Lenovo IdeaCentre Erazer X700 Gaming PC Review


Metro 2033 and S.T.A.L.K.E.R.

Metro 2033
DX11 Gaming Performance
 
Metro 2033
Metro 2033 is your basic post-apocalyptic first person shooter game with a few rather unconventional twists. Unlike most FPS titles, there is no health meter to measure your level of ailment; rather, you’re left to deal with life, or lack thereof, more akin to the real world with blood spatter on your visor and your heart rate and respiration level as indicators.
 



Lenovo's system skips over the bottom spot, though once again falls just shy of Maingear's 2013 Potenza, which boasts an overclocked GeForce GTX 660 card. The good news is that even though performance generally trails Maingear by a few frames per second, it's not anything that will be noticeable in real-world gameplay.

S.T.A.L.K.E.R. Call of Pripyat
DX11 Gaming Performance
  Call of Pripyat is the third installment of the S.T.A.L.K.E.R. series.
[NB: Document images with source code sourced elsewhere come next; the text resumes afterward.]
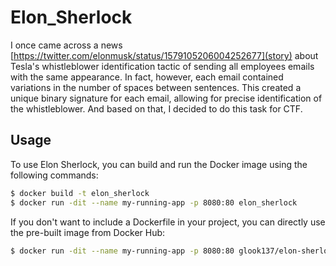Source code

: # Elon_Sherlock

I once came across a news [https://twitter.com/elonmusk/status/1579105206004252677](story) about Tesla's whistleblower identification tactic of sending all employees emails with the same appearance. In fact, however, each email contained variations in the number of spaces between sentences. This created a unique binary signature for each email, allowing for precise identification of the whistleblower. And based on that, I decided to do this task for CTF.


## Usage

To use Elon Sherlock, you can build and run the Docker image using the following commands:

```bash
$ docker build -t elon_sherlock
$ docker run -dit --name my-running-app -p 8080:80 elon_sherlock
```

If you don't want to include a Dockerfile in your project, you can directly use the pre-built image from Docker Hub:

```bash
$ docker run -dit --name my-running-app -p 8080:80 glook137/elon-sherlock
```

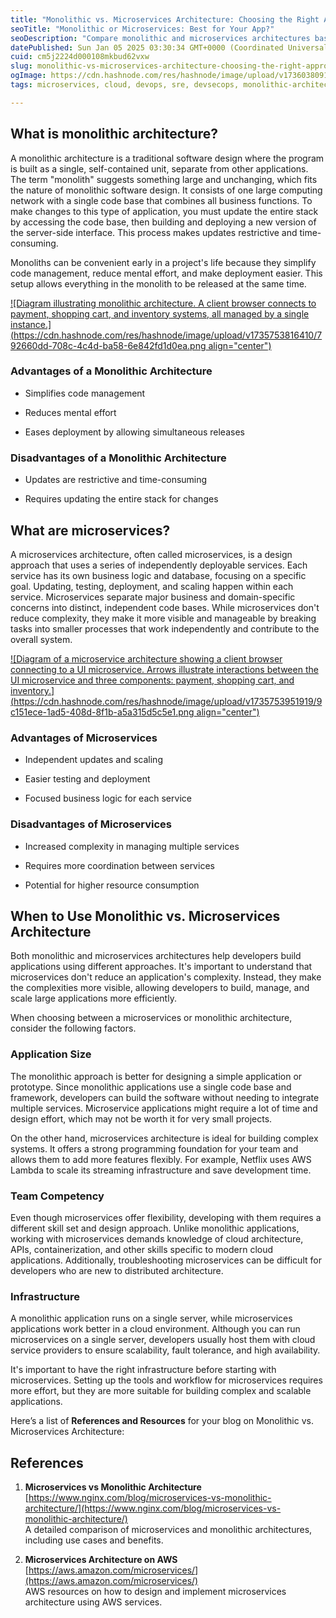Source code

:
 ```yaml
---
title: "Monolithic vs. Microservices Architecture: Choosing the Right Approach for Your Application"
seoTitle: "Monolithic or Microservices: Best for Your App?"
seoDescription: "Compare monolithic and microservices architectures based on application complexity, team skills, and infrastructure needs to identify the best fit"
datePublished: Sun Jan 05 2025 03:30:34 GMT+0000 (Coordinated Universal Time)
cuid: cm5j2224d000108mkbud62vxw
slug: monolithic-vs-microservices-architecture-choosing-the-right-approach-for-your-application
ogImage: https://cdn.hashnode.com/res/hashnode/image/upload/v1736038091427/bb3c4c9e-e303-43e1-95a3-4a8616e8e39b.png
tags: microservices, cloud, devops, sre, devsecops, monolithic-architecture

---
```


## What is monolithic architecture?

A monolithic architecture is a traditional software design where the program is built as a single, self-contained unit, separate from other applications. The term "monolith" suggests something large and unchanging, which fits the nature of monolithic software design. It consists of one large computing network with a single code base that combines all business functions. To make changes to this type of application, you must update the entire stack by accessing the code base, then building and deploying a new version of the server-side interface. This process makes updates restrictive and time-consuming.

Monoliths can be convenient early in a project's life because they simplify code management, reduce mental effort, and make deployment easier. This setup allows everything in the monolith to be released at the same time.

[![Diagram illustrating monolithic architecture. A client browser connects to payment, shopping cart, and inventory systems, all managed by a single instance.](https://cdn.hashnode.com/res/hashnode/image/upload/v1735753816410/792660dd-708c-4c4d-ba58-6e842fd1d0ea.png align="center")](https://wac-cdn.atlassian.com/dam/jcr:95b9a276-c524-42b1-8d06-ded56d589858/Monolithic%20architecture@2x.png?cdnVersion=2484)

### Advantages of a Monolithic Architecture

* Simplifies code management
    
* Reduces mental effort
    
* Eases deployment by allowing simultaneous releases
    

### Disadvantages of a Monolithic Architecture

* Updates are restrictive and time-consuming
    
* Requires updating the entire stack for changes
    

## What are microservices?

A microservices architecture, often called microservices, is a design approach that uses a series of independently deployable services. Each service has its own business logic and database, focusing on a specific goal. Updating, testing, deployment, and scaling happen within each service. Microservices separate major business and domain-specific concerns into distinct, independent code bases. While microservices don't reduce complexity, they make it more visible and manageable by breaking tasks into smaller processes that work independently and contribute to the overall system.

[![Diagram of a microservice architecture showing a client browser connecting to a UI microservice. Arrows illustrate interactions between the UI microservice and three components: payment, shopping cart, and inventory.](https://cdn.hashnode.com/res/hashnode/image/upload/v1735753951919/9c151ece-1ad5-408d-8f1b-a5a315d5c5e1.png align="center")](https://wac-cdn.atlassian.com/dam/jcr:5308ccab-dc94-46f5-978c-8a77b8d5be57/Microservice%20architecture@2x.png?cdnVersion=2484)

### **Advantages of Microservices**

* Independent updates and scaling
    
* Easier testing and deployment
    
* Focused business logic for each service
    

### **Disadvantages of Microservices**

* Increased complexity in managing multiple services
    
* Requires more coordination between services
    
* Potential for higher resource consumption
    

## When to Use Monolithic vs. Microservices Architecture

Both monolithic and microservices architectures help developers build applications using different approaches. It's important to understand that microservices don't reduce an application's complexity. Instead, they make the complexities more visible, allowing developers to build, manage, and scale large applications more efficiently.

When choosing between a microservices or monolithic architecture, consider the following factors.

### Application Size

The monolithic approach is better for designing a simple application or prototype. Since monolithic applications use a single code base and framework, developers can build the software without needing to integrate multiple services. Microservice applications might require a lot of time and design effort, which may not be worth it for very small projects.

On the other hand, microservices architecture is ideal for building complex systems. It offers a strong programming foundation for your team and allows them to add more features flexibly. For example, Netflix uses AWS Lambda to scale its streaming infrastructure and save development time.

### Team Competency

Even though microservices offer flexibility, developing with them requires a different skill set and design approach. Unlike monolithic applications, working with microservices demands knowledge of cloud architecture, APIs, containerization, and other skills specific to modern cloud applications. Additionally, troubleshooting microservices can be difficult for developers who are new to distributed architecture.

### Infrastructure

A monolithic application runs on a single server, while microservices applications work better in a cloud environment. Although you can run microservices on a single server, developers usually host them with cloud service providers to ensure scalability, fault tolerance, and high availability.

It's important to have the right infrastructure before starting with microservices. Setting up the tools and workflow for microservices requires more effort, but they are more suitable for building complex and scalable applications.

Here’s a list of **References and Resources** for your blog on Monolithic vs. Microservices Architecture:

## References

1. **Microservices vs Monolithic Architecture**  
    [https://www.nginx.com/blog/microservices-vs-monolithic-architecture/](https://www.nginx.com/blog/microservices-vs-monolithic-architecture/)  
    A detailed comparison of microservices and monolithic architectures, including use cases and benefits.
    
2. **Microservices Architecture on AWS**  
    [https://aws.amazon.com/microservices/](https://aws.amazon.com/microservices/)  
    AWS resources on how to design and implement microservices architecture using AWS services.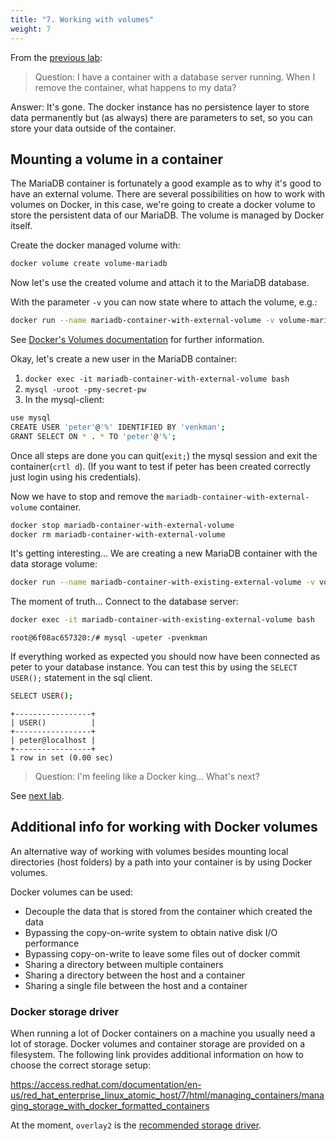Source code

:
 ```yaml
---
title: "7. Working with volumes"
weight: 7
---
```


From the [previous lab](../06/):

> Question: I have a container with a database server running. When I remove the container, what happens to my data?

Answer: It's gone. The docker instance has no persistence layer to store data permanently but (as always) there are parameters to set, so you can store your data outside of the container.


## Mounting a volume in a container

The MariaDB container is fortunately a good example as to why it's good to have an external volume.
There are several possibilities on how to work with volumes on Docker, in this case, we're going to create a docker volume to store the persistent data of our MariaDB. The volume is managed by Docker itself.

Create the docker managed volume with:

```bash
docker volume create volume-mariadb
```

Now let's use the created volume and attach it to the MariaDB database.

With the parameter `-v` you can now state where to attach the volume, e.g.:

```bash
docker run --name mariadb-container-with-external-volume -v volume-mariadb:/var/lib/mysql -e MYSQL_ROOT_PASSWORD=my-secret-pw -d mariadb
```

See [Docker's Volumes documentation](https://docs.docker.com/storage/volumes/) for further information.

Okay, let's create a new user in the MariaDB container:

1. `docker exec -it mariadb-container-with-external-volume bash`
2. `mysql -uroot -pmy-secret-pw`
3. In the mysql-client: 

```bash
use mysql
CREATE USER 'peter'@'%' IDENTIFIED BY 'venkman';
GRANT SELECT ON * . * TO 'peter'@'%';
```

Once all steps are done you can quit(`exit;`) the mysql session and exit the container(`crtl d`). (If you want to test if peter has been created correctly just login using his credentials).

Now we have to stop and remove the `mariadb-container-with-external-volume` container.

```bash
docker stop mariadb-container-with-external-volume
docker rm mariadb-container-with-external-volume
```

It's getting interesting...
We are creating a new MariaDB container with the data storage volume:

```bash
docker run --name mariadb-container-with-existing-external-volume -v volume-mariadb:/var/lib/mysql -e MYSQL_ROOT_PASSWORD=my-secret-pw -d mariadb
```

The moment of truth... Connect to the database server:

```bash
docker exec -it mariadb-container-with-existing-external-volume bash
```

```
root@6f08ac657320:/# mysql -upeter -pvenkman
```

If everything worked as expected you should now have been connected as peter to your database instance. You can test this by using the `SELECT USER();` statement in the sql client.

```bash
SELECT USER();
```

```
+-----------------+
| USER()          |
+-----------------+
| peter@localhost |
+-----------------+
1 row in set (0.00 sec)
```

> Question: I'm feeling like a Docker king... What's next?

See [next lab](../08/).


## Additional info for working with Docker volumes

An alternative way of working with volumes besides mounting local directories (host folders) by a path into your container is by using Docker volumes.

Docker volumes can be used:

* Decouple the data that is stored from the container which created the data
* Bypassing the copy-on-write system to obtain native disk I/O performance
* Bypassing copy-on-write to leave some files out of docker commit
* Sharing a directory between multiple containers
* Sharing a directory between the host and a container
* Sharing a single file between the host and a container


### Docker storage driver

When running a lot of Docker containers on a machine you usually need a lot of storage. Docker volumes and container storage are provided on a filesystem. The following link provides additional information on how to choose the correct storage setup:

<https://access.redhat.com/documentation/en-us/red_hat_enterprise_linux_atomic_host/7/html/managing_containers/managing_storage_with_docker_formatted_containers>

At the moment, `overlay2` is the [recommended storage driver](https://docs.docker.com/storage/storagedriver/select-storage-driver/#docker-ce).
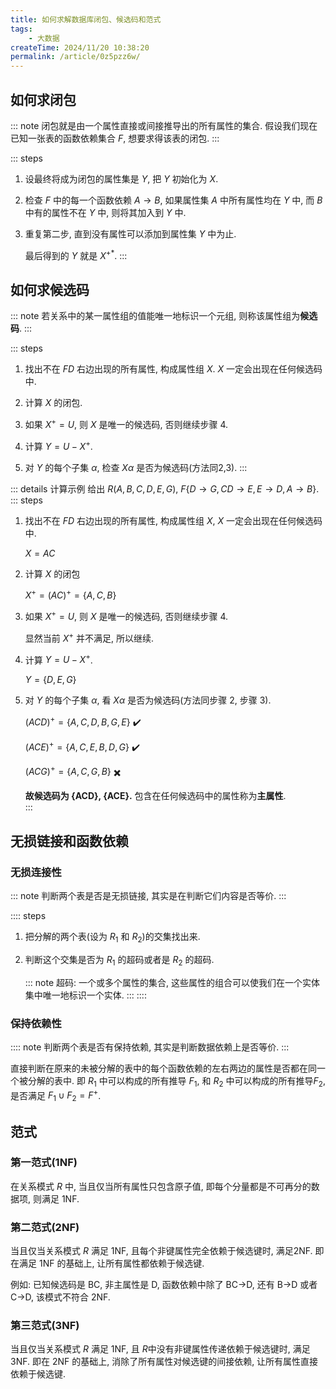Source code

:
 ```yaml
---
title: 如何求解数据库闭包、候选码和范式
tags:
    - 大数据
createTime: 2024/11/20 10:38:20
permalink: /article/0z5pzz6w/
---
```

## 如何求闭包
::: note 闭包就是由一个属性直接或间接推导出的所有属性的集合. 假设我们现在已知一张表的函数依赖集合 $F$, 想要求得该表的闭包.
:::

::: steps
1. 设最终将成为闭包的属性集是 $Y$, 把 $Y$ 初始化为 $X$.
   
2. 检查 $F$ 中的每一个函数依赖 $A \rightarrow B$, 如果属性集 $A$ 中所有属性均在 $Y$ 中, 而 $B$ 中有的属性不在 $Y$ 中, 则将其加入到 $Y$ 中.
   
3. 重复第二步, 直到没有属性可以添加到属性集 $Y$ 中为止.  
   
    最后得到的 $Y$ 就是 $X^{+*}$.
:::

## 如何求候选码
::: note 若关系中的某一属性组的值能唯一地标识一个元组, 则称该属性组为**候选码**.
:::

::: steps
1. 找出不在 $FD$ 右边出现的所有属性, 构成属性组 $X$. $X$ 一定会出现在任何候选码中.
   
2. 计算 $X$ 的闭包.
   
3. 如果 $X^+=U$, 则 $X$ 是唯一的候选码, 否则继续步骤 4.
   
4. 计算 $Y=U-X^+$​.
   
5. 对 $Y$ 的每个子集 $\alpha$, 检查 $X \alpha$ 是否为候选码(方法同2,3).
:::

::: details 计算示例
给出 $R(A,B,C,D,E,G)$, $F\{D \rightarrow G, CD \rightarrow E, E \rightarrow D, A \rightarrow B\}$.
::: steps
1. 找出不在 $FD$ 右边出现的所有属性, 构成属性组 $X$, $X$ 一定会出现在任何候选码中.

    $X = AC$

2. 计算 $X$ 的闭包

    $X^+ = (AC)^+=\{A,C,B\}$​

3. 如果 $X^+=U$, 则 $X$ 是唯一的候选码, 否则继续步骤 4.
   
   显然当前 $X^+$ 并不满足, 所以继续.

4. 计算 $Y=U-X^+$.

    $Y=\{D,E,G\}$​

5. 对 $Y$ 的每个子集 $\alpha$, 看 $X \alpha$ 是否为候选码(方法同步骤 2, 步骤 3).

     $(ACD)^+=\{A,C,D,B,G,E\}$ :heavy_check_mark:

     $(ACE)^+=\{A,C,E,B,D,G\}$ :heavy_check_mark:

     $(ACG)^+=\{A,C,G,B\}$ :heavy_multiplication_x:

     **故候选码为 {ACD}, {ACE}.** 包含在任何候选码中的属性称为**主属性**.    
:::

## 无损链接和函数依赖
###  无损连接性
::: note 判断两个表是否是无损链接, 其实是在判断它们内容是否等价.
:::

:::: steps
1. 把分解的两个表(设为 $R_1$ 和 $R_2$)的交集找出来.  

2. 判断这个交集是否为 $R_1$ 的超码或者是 $R_2$ 的超码.

    ::: note 超码: 一个或多个属性的集合, 这些属性的组合可以使我们在一个实体集中唯一地标识一个实体.
    ::: 
::::

### 保持依赖性
:::: note 判断两个表是否有保持依赖, 其实是判断数据依赖上是否等价.
:::

直接判断在原来的未被分解的表中的每个函数依赖的左右两边的属性是否都在同一个被分解的表中. 即 $R_1$ 中可以构成的所有推导 $F_1$, 和 $R_2$ 中可以构成的所有推导$F_2$, 是否满足 $F_1 \cup F_2 = F^+$​.

## 范式
### 第一范式(1NF)
在关系模式 $R$ ​中, 当且仅当所有属性只包含原子值, 即每个分量都是不可再分的数据项, 则满足 1NF.

### 第二范式(2NF)
当且仅当关系模式 $R$ ​满足 1NF, 且每个非键属性完全依赖于候选键时, 满足2NF. 即在满足 1NF 的基础上, 让所有属性都依赖于候选键.

例如: 已知候选码是 BC, 非主属性是 D, 函数依赖中除了 BC->D, 还有 B->D 或者 C->D, 该模式不符合 2NF.

### 第三范式(3NF)
当且仅当关系模式 $R$ 满足 1NF, 且 $R$ ​中没有非键属性传递依赖于候选键时, 满足 3NF. 即在 2NF 的基础上, 消除了所有属性对候选键的间接依赖, 让所有属性直接依赖于候选键.

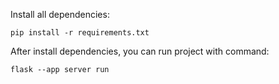 Install all dependencies:

```
pip install -r requirements.txt
```

After install dependencies, you can run project with command:

```
flask --app server run
```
We ran this test with all settings on Ultra and with DX11. As with our other benchmarks, we ran S.T.A.L.K.E.R. at three common display resolutions and recorded the frame rates from the Sun Shafts module.



More of the same is seen in S.T.A.L.K.E.R. We're beating a dead horse at this point, so rather than focus on a few fps difference between similar setups, the point of emphasis here should be that Lenovo's system is capable of playing DX11 titles with the eye candy turned up.